Le storie nella storia
Durante il medioevo giapponese, alle porte della città di Kyoto, si riuniscono sotto un portico per ripararsi dalla pioggia incessante tre figure. Sono un monaco, un boscaiolo e un servo. I tre sembrano tremendamente assorti. Si viene a sapere, dalle prime battute che scambiano, il motivo di tanta confusione, rintracciabile in un evento accaduto qualche giorno prima. La storia ruota attorno a un fatto di cronaca nera: un samurai è stato trovato morto e sua moglie è stata stuprata nel bosco. I sospetti ricadono sul noto bandito Tajōmaru (interpretato dal leggendario Toshirō Mifune) che le autorità decidono di far arrestare. La dinamica dell’accaduto sembra a prima vista lineare, il caso appare piuttosto semplice. Ben presto si scoprirà che regna il caos più assoluto.
«Gli esseri umani non sono in grado di essere onesti con se stessi su se stessi. Non riescono a parlare di se stessi senza farne un romanzo. Questa sceneggiatura ne è un ritratto».
(Akira Kurosawa)
Rashomon è una disamina delle varie testimonianze dei protagonisti della storia. Kurosawa dimostra di saper utilizzare con maestria la tecnica del flashback che spiazza lo spettatore via via coinvolto sempre più nel groviglio della storia.
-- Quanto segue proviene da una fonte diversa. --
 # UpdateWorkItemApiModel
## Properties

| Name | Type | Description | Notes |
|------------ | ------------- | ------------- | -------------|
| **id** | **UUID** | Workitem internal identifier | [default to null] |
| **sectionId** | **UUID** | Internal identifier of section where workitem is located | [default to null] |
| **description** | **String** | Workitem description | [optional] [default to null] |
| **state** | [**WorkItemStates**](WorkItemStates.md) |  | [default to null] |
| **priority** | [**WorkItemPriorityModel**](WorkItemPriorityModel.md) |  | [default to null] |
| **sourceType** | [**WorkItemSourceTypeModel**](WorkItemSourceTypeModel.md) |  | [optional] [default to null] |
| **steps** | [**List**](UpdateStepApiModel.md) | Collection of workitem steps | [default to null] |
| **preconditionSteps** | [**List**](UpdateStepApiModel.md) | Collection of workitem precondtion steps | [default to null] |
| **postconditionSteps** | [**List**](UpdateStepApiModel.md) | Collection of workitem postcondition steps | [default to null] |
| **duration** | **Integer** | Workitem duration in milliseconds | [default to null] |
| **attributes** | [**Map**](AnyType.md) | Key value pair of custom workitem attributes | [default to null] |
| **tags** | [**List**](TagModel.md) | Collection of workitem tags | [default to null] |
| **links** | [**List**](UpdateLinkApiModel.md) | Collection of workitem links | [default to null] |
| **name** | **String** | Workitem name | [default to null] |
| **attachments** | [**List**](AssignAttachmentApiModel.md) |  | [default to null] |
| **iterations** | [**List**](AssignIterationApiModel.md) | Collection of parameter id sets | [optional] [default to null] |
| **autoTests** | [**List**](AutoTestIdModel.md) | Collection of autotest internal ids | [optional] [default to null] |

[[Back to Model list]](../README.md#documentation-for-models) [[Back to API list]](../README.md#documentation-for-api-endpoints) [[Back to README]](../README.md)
Quest’ultima però sembra non arrivare mai a un punto fermo e stabile. Si crea così un’infinita tensione alla ricerca della verità di cui si avverte la presenza in ogni momento sotto la superficie dei resoconti dei protagonisti. L’illusione della scoperta della verità sta in piedi fin quando non viene ceduta la parola che smentisce in parte o del tutto ciò che è stato affermato precedentemente.
La ricerca della verità impossibile
La sensazione è quella di un’estrema frammentazione del reale aumentata dall’esperimento filmico diretto da Kurosawa il quale, per l’occasione, gira con moltissime cineprese contemporaneamente per poi ricomporre un mosaico movimentato restituendo una semi-forma a una verità che rimane in pezzi. Tutti ciò portò il film ad avere circa il doppio degli stacchi che erano presenti in un film dell’epoca.
La luce del finale
Necessario è poi ricordare il contributo fondamentale del direttore della fotografia del film, Kazuo Miyagawa, che enfatizzò al massimo l’uso della luce e dei suoi contrasti con l’oscurità. Ciò dette adito a un ampio dibattito sul significato stesso dell’illuminazione all’interno del film. Alcuni critici hanno enfatizzato la luminosità come circondata da un carattere dionisiaco e quasi erotico. Altri la hanno interpretato come la testimonianza del lume della ragione e della verità stessa. Certo è che, come la stessa storia, anche l’utilizzo della luce rimane estremamente ambiguo e circospetto. Unica eccezione la farà il luminoso finale del film, quando la pioggia lascerà il posto a una specie di nuova alba (anche se all’orizzonte già si presenta un nuovo temporale).
L’affresco che Kurosawa dipinge spinge a chiedersi se l’umanità sia redimibile davanti alla barbarie estrema che l’uomo riserva a se stesso ed al prossimo. Esempio lampante di questo tormento sono gli occhi e le espressioni del monaco che sembra non riuscire a trovare un senso ultimo, un appiglio, in una parola: la verità. In un tentativo estremo una speranza si accende nel finale. Quando si intuisce che forse la verità è qualcosa di troppo grande per l’uomo che non può far altro che rivolgersi ai suoi simili e cercare di utilizzare un’arma più affilata della katana per sopravvivere: la fiducia.
Monaco: «In verità, la vita umana è più effimera della rugiada di primo mattino. Solo una fede profonda può illuminarci la strada».